Monday 29 October 2012
Property prices are falling at their lowest rate for two years, sparking hopes that the end of the double-dip recession will boost the housing market.
According to the monthly national housing survey from Hometrack published today, year-on-year price deflation of -0.4 per cent is the lowest rate of falls since October 2010.
More positively, there are signs that prices are firming in northern regions with a steady decline in the size of the gap between asking and achieved prices over the last six months.
“There’s been a steady firming in underlying price levels in the north of the country, an area where values over the last 12-18 months have come under sustained downward pressure,” said Richard Donnell, director of research at Hometrack.
Despite a 9.2 per cent jump in sales agreed and a small increase in new buyers registering with agents, house prices slipped -0.1 per cent over the month in October, the third consecutive month that prices have fallen.
“Sales agreed climbed – particularly in the Midlands and Wales – because of the re-pricing of older stock to support sales growth,” said Mr Donnell.
Independent buying agent Gabby Adler said: “'The signs are that sellers are having to be more realistic about pricing their property if they wish to achieve a sale, which is no bad thing. Despite the shortage of stock, buyers remain in a strong position and are prepared to negotiate on price.”
Mr Donnell welcomed last Thursday’s news that the UK has moved out of recession. “However the foundation of any national and sustainable recovery in the housing market rests on growth in the wider economy and household incomes,” he said.
“Any recovery will most likely start to be seen in transaction volumes rather than prices.”
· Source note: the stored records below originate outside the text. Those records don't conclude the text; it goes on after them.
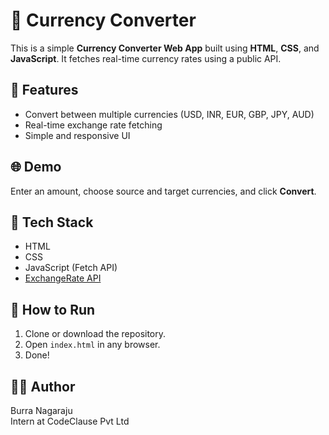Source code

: # 💱 Currency Converter

This is a simple **Currency Converter Web App** built using **HTML**, **CSS**, and **JavaScript**. It fetches real-time currency rates using a public API.

## 🚀 Features

- Convert between multiple currencies (USD, INR, EUR, GBP, JPY, AUD)
- Real-time exchange rate fetching
- Simple and responsive UI

## 🌐 Demo

Enter an amount, choose source and target currencies, and click **Convert**.

## 🔧 Tech Stack

- HTML
- CSS
- JavaScript (Fetch API)
- [ExchangeRate API](https://www.exchangerate-api.com/)

## 📁 How to Run

1. Clone or download the repository.
2. Open `index.html` in any browser.
3. Done!

## 🧑‍💻 Author

Burra Nagaraju  
Intern at CodeClause Pvt Ltd
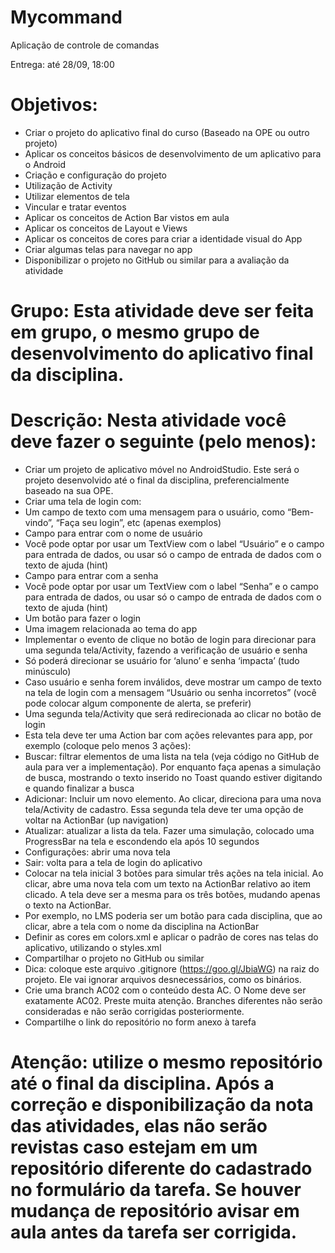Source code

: # Mycommand
Aplicação de controle de comandas

Entrega: até 28/09, 18:00

# Objetivos: 

- Criar o projeto do aplicativo final do curso (Baseado na OPE ou outro projeto)
- Aplicar os conceitos básicos de desenvolvimento de um aplicativo para o Android
-   Criação e configuração do projeto
-   Utilização de Activity
-   Utilizar elementos de tela
-   Vincular e tratar eventos
- Aplicar os conceitos de Action Bar vistos em aula
- Aplicar os conceitos de Layout e Views
- Aplicar os conceitos de cores para criar a identidade visual do App
- Criar algumas telas para navegar no app
- Disponibilizar o projeto no GitHub ou similar para a avaliação da atividade

# Grupo: Esta atividade deve ser feita em grupo, o mesmo grupo de desenvolvimento do aplicativo final da disciplina.

# Descrição: Nesta atividade você deve fazer o seguinte (pelo menos):

- Criar um projeto de aplicativo móvel no AndroidStudio. Este será o projeto desenvolvido até o final da disciplina, preferencialmente baseado na sua OPE.
- Criar uma tela de login com:
-   Um campo de texto com uma mensagem para o usuário, como “Bem-vindo”, “Faça seu login”, etc (apenas exemplos)
-   Campo para entrar com o nome de usuário
-   Você pode optar por usar um TextView com o label “Usuário” e o campo para entrada de dados, ou usar só o campo de entrada de dados com o texto de ajuda (hint)
-   Campo para entrar com a senha
-   Você pode optar por usar um TextView com o label “Senha” e o campo para entrada de dados, ou usar só o campo de entrada de dados com o texto de ajuda (hint)
-   Um botão para fazer o login
-   Uma imagem relacionada ao tema do app
-   Implementar o evento de clique no botão de login para direcionar para uma segunda tela/Activity, fazendo a verificação de usuário e senha
-   Só poderá direcionar se usuário for ‘aluno’ e senha ‘impacta’ (tudo minúsculo)
-   Caso usuário e senha forem inválidos, deve mostrar um campo de texto na tela de login com a mensagem “Usuário ou senha incorretos” (você pode colocar algum componente de alerta, se preferir)
- Uma segunda tela/Activity que será redirecionada ao clicar no botão de login
-   Esta tela deve ter uma Action bar com ações relevantes para app, por exemplo (coloque pelo menos 3 ações):
-   Buscar: filtrar elementos de uma lista na tela (veja código no GitHub de aula para ver a implementação). Por enquanto faça apenas a simulação de busca, mostrando o texto inserido no Toast quando estiver digitando e quando finalizar a busca
-   Adicionar: Incluir um novo elemento. Ao clicar, direciona para uma nova tela/Activity de cadastro. Essa segunda tela deve ter uma opção de voltar na ActionBar (up navigation)
-   Atualizar: atualizar a lista da tela. Fazer uma simulação, colocado uma ProgressBar na tela e escondendo ela após 10 segundos
-   Configurações: abrir uma nova tela
-   Sair: volta para a tela de login do aplicativo
- Colocar na tela inicial 3 botões para simular três ações na tela inicial. Ao clicar, abre uma nova tela com um texto na ActionBar relativo ao item clicado. A tela deve ser a mesma para os três botões, mudando apenas o texto na ActionBar.
-   Por exemplo, no LMS poderia ser um botão para cada disciplina, que ao clicar, abre a tela com o nome da disciplina na ActionBar
- Definir as cores em colors.xml e aplicar o padrão de cores nas telas do aplicativo, utilizando o styles.xml
- Compartilhar o projeto no GitHub ou similar
-   Dica: coloque este arquivo .gitignore (https://goo.gl/JbiaWG) na raiz do projeto. Ele vai ignorar arquivos desnecessários, como os binários. 
- Crie uma branch AC02 com o conteúdo desta AC. O Nome deve ser exatamente AC02. Preste muita atenção. Branches diferentes não serão consideradas e não serão corrigidas posteriormente.
- Compartilhe o link do repositório no form anexo à tarefa

# Atenção: utilize o mesmo repositório até o final da disciplina. Após a correção e disponibilização da nota das atividades, elas não serão revistas caso estejam em um repositório diferente do cadastrado no formulário da tarefa. Se houver mudança de repositório avisar em aula antes da tarefa ser corrigida.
Ms Adler also welcomed the news that the UK has emerged from a double-dip recession. “It should have a positive impact on the housing market,” she said.
“Growth in the economy usually boosts consumer confidence, on which the healthy and prosperity of the housing market so precariously rests. With lenders also taking advantage of cheaper money being made available via the Funding for Lending scheme, it is all looking rather more encouraging.”
However the Hometrack report revealed that overall demand for housing remains subdued. A modest headline increase in demand nationally of 0.3 per cent was largely driven by a 3.9 per cent jump in new buyer registrations in London. That followed four consecutive months - June to September - of falling demand in the capital.
“In parts of London competition is very hot indeed with a rise in the use of sealed bids for good properties,” reported Ms Adler. “In such scenarios, property will often achieve more than the asking price.”
But she said more needs to be done to encourage those requiring higher loan-to-values in order to give the housing market a kick-start.